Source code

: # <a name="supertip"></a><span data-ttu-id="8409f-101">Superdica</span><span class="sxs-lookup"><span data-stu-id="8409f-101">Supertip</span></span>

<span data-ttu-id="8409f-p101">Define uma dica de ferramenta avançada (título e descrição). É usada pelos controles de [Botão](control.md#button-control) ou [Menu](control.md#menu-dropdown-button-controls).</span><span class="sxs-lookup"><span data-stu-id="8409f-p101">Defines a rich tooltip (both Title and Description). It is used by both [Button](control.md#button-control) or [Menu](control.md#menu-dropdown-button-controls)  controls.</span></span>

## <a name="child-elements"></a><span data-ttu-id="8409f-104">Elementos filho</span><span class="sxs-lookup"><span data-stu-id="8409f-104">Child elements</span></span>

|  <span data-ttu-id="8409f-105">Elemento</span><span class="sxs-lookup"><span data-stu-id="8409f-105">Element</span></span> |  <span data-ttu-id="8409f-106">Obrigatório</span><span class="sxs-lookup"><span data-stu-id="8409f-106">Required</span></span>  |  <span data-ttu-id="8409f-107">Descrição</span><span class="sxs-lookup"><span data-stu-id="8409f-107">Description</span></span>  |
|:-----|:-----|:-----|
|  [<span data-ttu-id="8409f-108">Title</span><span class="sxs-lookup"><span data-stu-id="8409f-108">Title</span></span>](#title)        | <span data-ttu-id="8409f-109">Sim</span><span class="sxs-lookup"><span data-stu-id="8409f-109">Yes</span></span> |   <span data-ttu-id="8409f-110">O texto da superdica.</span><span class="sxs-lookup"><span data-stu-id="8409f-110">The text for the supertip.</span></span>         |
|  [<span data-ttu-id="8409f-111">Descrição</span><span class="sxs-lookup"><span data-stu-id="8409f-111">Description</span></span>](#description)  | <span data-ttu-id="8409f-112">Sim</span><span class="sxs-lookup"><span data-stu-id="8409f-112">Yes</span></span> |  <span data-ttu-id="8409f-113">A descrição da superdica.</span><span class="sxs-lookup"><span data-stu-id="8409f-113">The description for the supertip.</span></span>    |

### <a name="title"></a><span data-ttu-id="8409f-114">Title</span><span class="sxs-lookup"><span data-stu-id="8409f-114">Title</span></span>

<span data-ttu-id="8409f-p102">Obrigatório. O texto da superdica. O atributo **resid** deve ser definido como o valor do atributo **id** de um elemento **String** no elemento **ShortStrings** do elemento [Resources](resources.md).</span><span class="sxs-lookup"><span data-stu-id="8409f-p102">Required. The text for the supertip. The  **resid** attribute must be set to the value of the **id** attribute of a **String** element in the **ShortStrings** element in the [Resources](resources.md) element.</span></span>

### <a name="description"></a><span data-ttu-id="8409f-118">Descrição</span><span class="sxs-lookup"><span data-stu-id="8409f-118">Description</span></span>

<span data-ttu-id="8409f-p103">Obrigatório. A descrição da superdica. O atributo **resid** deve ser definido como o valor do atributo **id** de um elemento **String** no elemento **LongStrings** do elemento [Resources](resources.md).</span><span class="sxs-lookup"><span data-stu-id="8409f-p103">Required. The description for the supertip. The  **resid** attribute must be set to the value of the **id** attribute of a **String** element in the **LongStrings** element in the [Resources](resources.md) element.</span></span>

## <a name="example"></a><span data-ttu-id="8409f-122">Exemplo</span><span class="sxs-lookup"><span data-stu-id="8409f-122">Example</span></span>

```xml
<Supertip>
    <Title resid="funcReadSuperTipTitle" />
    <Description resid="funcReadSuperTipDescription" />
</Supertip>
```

------------------------------------------------------------------------

**Work task**
Write the material above out again, exactly as it reads.

**Solution for this exercise**
Source code

: # <a name="supertip"></a><span data-ttu-id="8409f-101">Superdica</span><span class="sxs-lookup"><span data-stu-id="8409f-101">Supertip</span></span>

<span data-ttu-id="8409f-p101">Define uma dica de ferramenta avançada (título e descrição). É usada pelos controles de [Botão](control.md#button-control) ou [Menu](control.md#menu-dropdown-button-controls).</span><span class="sxs-lookup"><span data-stu-id="8409f-p101">Defines a rich tooltip (both Title and Description). It is used by both [Button](control.md#button-control) or [Menu](control.md#menu-dropdown-button-controls)  controls.</span></span>

## <a name="child-elements"></a><span data-ttu-id="8409f-104">Elementos filho</span><span class="sxs-lookup"><span data-stu-id="8409f-104">Child elements</span></span>

|  <span data-ttu-id="8409f-105">Elemento</span><span class="sxs-lookup"><span data-stu-id="8409f-105">Element</span></span> |  <span data-ttu-id="8409f-106">Obrigatório</span><span class="sxs-lookup"><span data-stu-id="8409f-106">Required</span></span>  |  <span data-ttu-id="8409f-107">Descrição</span><span class="sxs-lookup"><span data-stu-id="8409f-107">Description</span></span>  |
|:-----|:-----|:-----|
|  [<span data-ttu-id="8409f-108">Title</span><span class="sxs-lookup"><span data-stu-id="8409f-108">Title</span></span>](#title)        | <span data-ttu-id="8409f-109">Sim</span><span class="sxs-lookup"><span data-stu-id="8409f-109">Yes</span></span> |   <span data-ttu-id="8409f-110">O texto da superdica.</span><span class="sxs-lookup"><span data-stu-id="8409f-110">The text for the supertip.</span></span>         |
|  [<span data-ttu-id="8409f-111">Descrição</span><span class="sxs-lookup"><span data-stu-id="8409f-111">Description</span></span>](#description)  | <span data-ttu-id="8409f-112">Sim</span><span class="sxs-lookup"><span data-stu-id="8409f-112">Yes</span></span> |  <span data-ttu-id="8409f-113">A descrição da superdica.</span><span class="sxs-lookup"><span data-stu-id="8409f-113">The description for the supertip.</span></span>    |

### <a name="title"></a><span data-ttu-id="8409f-114">Title</span><span class="sxs-lookup"><span data-stu-id="8409f-114">Title</span></span>

<span data-ttu-id="8409f-p102">Obrigatório. O texto da superdica. O atributo **resid** deve ser definido como o valor do atributo **id** de um elemento **String** no elemento **ShortStrings** do elemento [Resources](resources.md).</span><span class="sxs-lookup"><span data-stu-id="8409f-p102">Required. The text for the supertip. The  **resid** attribute must be set to the value of the **id** attribute of a **String** element in the **ShortStrings** element in the [Resources](resources.md) element.</span></span>

### <a name="description"></a><span data-ttu-id="8409f-118">Descrição</span><span class="sxs-lookup"><span data-stu-id="8409f-118">Description</span></span>

<span data-ttu-id="8409f-p103">Obrigatório. A descrição da superdica. O atributo **resid** deve ser definido como o valor do atributo **id** de um elemento **String** no elemento **LongStrings** do elemento [Resources](resources.md).</span><span class="sxs-lookup"><span data-stu-id="8409f-p103">Required. The description for the supertip. The  **resid** attribute must be set to the value of the **id** attribute of a **String** element in the **LongStrings** element in the [Resources](resources.md) element.</span></span>

## <a name="example"></a><span data-ttu-id="8409f-122">Exemplo</span><span class="sxs-lookup"><span data-stu-id="8409f-122">Example</span></span>

```xml
<Supertip>
    <Title resid="funcReadSuperTipTitle" />
    <Description resid="funcReadSuperTipDescription" />
</Supertip>
```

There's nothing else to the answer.